The Fort Wayne-based AWS Foundation has awarded the Huntington Arts and Entrepreneurial Center a $180,000 grant for start-up and operational costs, as well as a $600,000, zero-percent interest loan.
The HAEC is a multi-purpose community arts and business start up center in downtown Huntington. Plans for the center began two years ago as part of a joint effort between Pathfinder Services and the LaFontaine Arts Council.
Pathfinder says the center will serve people of all ages and abilities as they pursue their interests in different types of art, culinary skills, business, and entrepreneurial ventures.
“I think a lot of people forget that artists are entrepreneurs,” said Danielle Tips, president and chief executive officer of Pathfinder Services. “They’re their own business owners and so they’re making their art, selling their art, marketing their art and creating their own business within that.”
The AWS Foundation says the five-year loan is intended to ensure the HAEC maintains full operational capacity as it builds momentum and begins to earn money.
“Providing inclusive opportunities to showcase artistic talents and creative works that transcend varying abilities benefits all of us. We understand the value of expression and how it contributes to a community’s wide-range social and economic goals,” AWS Foundation CEO Patti Hays said in a news release.

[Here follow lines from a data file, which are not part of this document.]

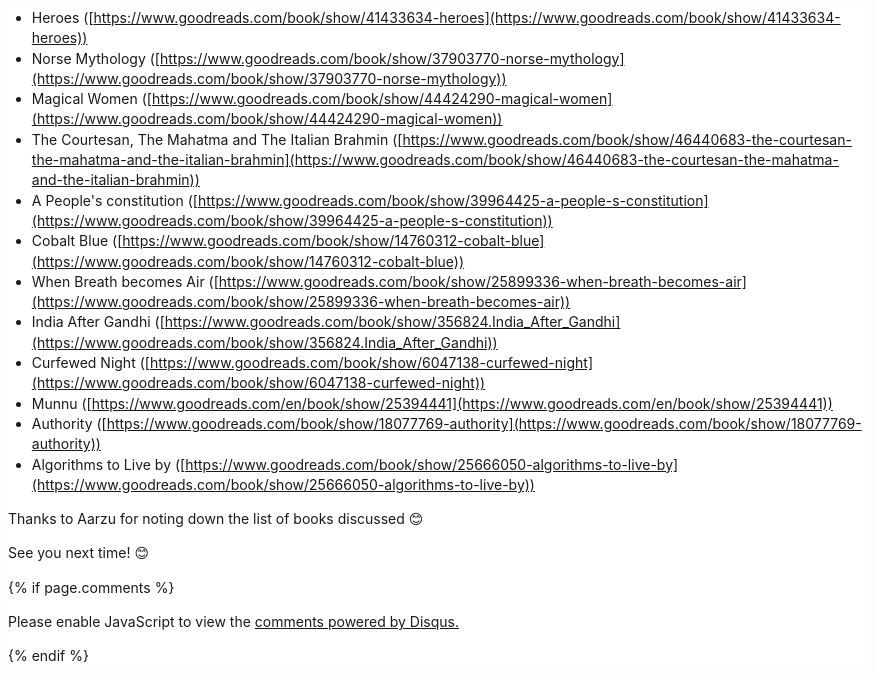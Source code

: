 - Heroes ([https://www.goodreads.com/book/show/41433634-heroes](https://www.goodreads.com/book/show/41433634-heroes))
- Norse Mythology ([https://www.goodreads.com/book/show/37903770-norse-mythology](https://www.goodreads.com/book/show/37903770-norse-mythology))
- Magical Women ([https://www.goodreads.com/book/show/44424290-magical-women](https://www.goodreads.com/book/show/44424290-magical-women))
- The Courtesan, The Mahatma and The Italian Brahmin ([https://www.goodreads.com/book/show/46440683-the-courtesan-the-mahatma-and-the-italian-brahmin](https://www.goodreads.com/book/show/46440683-the-courtesan-the-mahatma-and-the-italian-brahmin))
- A People's constitution ([https://www.goodreads.com/book/show/39964425-a-people-s-constitution](https://www.goodreads.com/book/show/39964425-a-people-s-constitution))
- Cobalt Blue ([https://www.goodreads.com/book/show/14760312-cobalt-blue](https://www.goodreads.com/book/show/14760312-cobalt-blue))
- When Breath becomes Air ([https://www.goodreads.com/book/show/25899336-when-breath-becomes-air](https://www.goodreads.com/book/show/25899336-when-breath-becomes-air))
- India After Gandhi ([https://www.goodreads.com/book/show/356824.India_After_Gandhi](https://www.goodreads.com/book/show/356824.India_After_Gandhi))
- Curfewed Night ([https://www.goodreads.com/book/show/6047138-curfewed-night](https://www.goodreads.com/book/show/6047138-curfewed-night))
- Munnu ([https://www.goodreads.com/en/book/show/25394441](https://www.goodreads.com/en/book/show/25394441))
- Authority ([https://www.goodreads.com/book/show/18077769-authority](https://www.goodreads.com/book/show/18077769-authority))
- Algorithms to Live by ([https://www.goodreads.com/book/show/25666050-algorithms-to-live-by](https://www.goodreads.com/book/show/25666050-algorithms-to-live-by))

Thanks to Aarzu for noting down the list of books discussed :blush:

See you next time! :blush:


{% if page.comments %}
<div id="disqus_thread"></div>
<script>

/**
*  RECOMMENDED CONFIGURATION VARIABLES: EDIT AND UNCOMMENT THE SECTION BELOW TO INSERT DYNAMIC VALUES FROM YOUR PLATFORM OR CMS.
*  LEARN WHY DEFINING THESE VARIABLES IS IMPORTANT: https://disqus.com/admin/universalcode/#configuration-variables*/
/*
var disqus_config = function () {
this.page.url = brokebibliophilesbangalore.github.io/2019-01-27-BBB-Meetup-17;
  // Replace PAGE_URL with your page's canonical URL variable
this.page.identifier = 2019-01-27-BBB-Meetup-17; 
// Replace PAGE_IDENTIFIER with your page's unique identifier variable
};
*/
(function() { // DON'T EDIT BELOW THIS LINE
var d = document, s = d.createElement('script');
s.src = 'https://brokebibliophilesbangalore.disqus.com/embed.js';
s.setAttribute('data-timestamp', +new Date());
(d.head || d.body).appendChild(s);
})();
</script>
<noscript>Please enable JavaScript to view the <a href="https://disqus.com/?ref_noscript">comments powered by Disqus.</a></noscript>
                            
{% endif %}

Tips says one of the partners, Huntington University, will offer business and entrepreneurial classes to the artists.
The HAEC will be located in the historic UB Block buildings in downtown Huntington, which the organization says is undergoing a revitalization.
“We’ve seen several other buildings with new facades, and much more interest in new businesses opening downtown,” said Nicole Hahn, Pathfinder Services communication and volunteer coordinator. “And it’s really becoming the place to be now. And we’re so excited to be a part of that and the whole revitalization of downtown Huntington.”
The HAEC is not only for artists but also for artist-wannabes who want to use this space to learn new skills and crafts. Hahn says HAEC will have teachers, workshops, and an artist-in-residence.
“So, you’re not just going in there and wondering what to do. You’ll have people who can help you and work with you on learning something new,” said Hahn.
Pathfinder hopes to have the buildout of its HAEC workspace by the end of 2020, with a programming launch in early 2021.
In an interview with Inside INdiana Business, Pathfinder Services CEO Danielle Tips said the arts is vital to the soul of a commuity.